REQUIRED ACTION: Type out each record word for word. Pictures stay out.

INFORMATION PROVIDED:
+++++
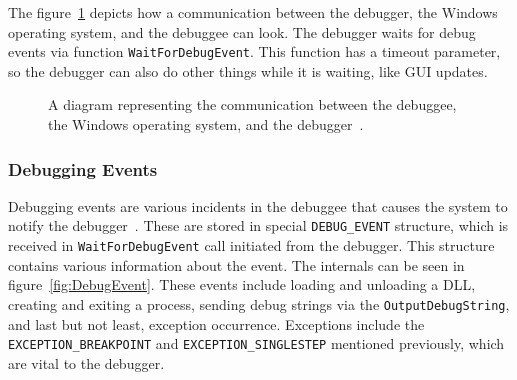 The figure~\ref{fig:win32debugger} depicts how a communication between the
debugger, the Windows operating system, and the debuggee can look. The debugger
waits for debug events via function \texttt{WaitForDebugEvent}. This
function has a timeout parameter, so the debugger can also do other things
while it is waiting, like GUI updates.

\begin{figure}
    \centering
    \caption{A diagram representing the communication between the debuggee, the
    Windows operating system, and the debugger~\cite{windows-dbg-api-rev}.}
    \label{fig:win32debugger}
\end{figure}
 
\subsubsection*{Debugging Events}\label{section:Debug Events}
Debugging events are various incidents in the debuggee that causes the system
to notify the debugger~\cite{windows-msdn-debug-events}. These are stored in
special \texttt{DEBUG_EVENT} structure, which is received in
\texttt{WaitForDebugEvent} call initiated from the debugger. This
structure contains various information about the event. The internals can be
seen in figure~\ref{fig:DebugEvent}. These events include loading and unloading
a DLL, creating and exiting a process, sending debug strings via the
\texttt{OutputDebugString}, and last but not least, exception
occurrence. Exceptions include the \verb|EXCEPTION_BREAKPOINT| and
\verb|EXCEPTION_SINGLESTEP| mentioned previously, which are vital to the
debugger.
+++++
EXPECTED ANSWER:
 The figure~\ref{fig:win32debugger} depicts how a communication between the
debugger, the Windows operating system, and the debuggee can look. The debugger
waits for debug events via function \texttt{WaitForDebugEvent}. This
function has a timeout parameter, so the debugger can also do other things
while it is waiting, like GUI updates.

\begin{figure}
    \centering
    \caption{A diagram representing the communication between the debuggee, the
    Windows operating system, and the debugger~\cite{windows-dbg-api-rev}.}
    \label{fig:win32debugger}
\end{figure}
 
\subsubsection*{Debugging Events}\label{section:Debug Events}
Debugging events are various incidents in the debuggee that causes the system
to notify the debugger~\cite{windows-msdn-debug-events}. These are stored in
special \texttt{DEBUG_EVENT} structure, which is received in
\texttt{WaitForDebugEvent} call initiated from the debugger. This
structure contains various information about the event. The internals can be
seen in figure~\ref{fig:DebugEvent}. These events include loading and unloading
a DLL, creating and exiting a process, sending debug strings via the
\texttt{OutputDebugString}, and last but not least, exception
occurrence. Exceptions include the \verb|EXCEPTION_BREAKPOINT| and
\verb|EXCEPTION_SINGLESTEP| mentioned previously, which are vital to the
debugger.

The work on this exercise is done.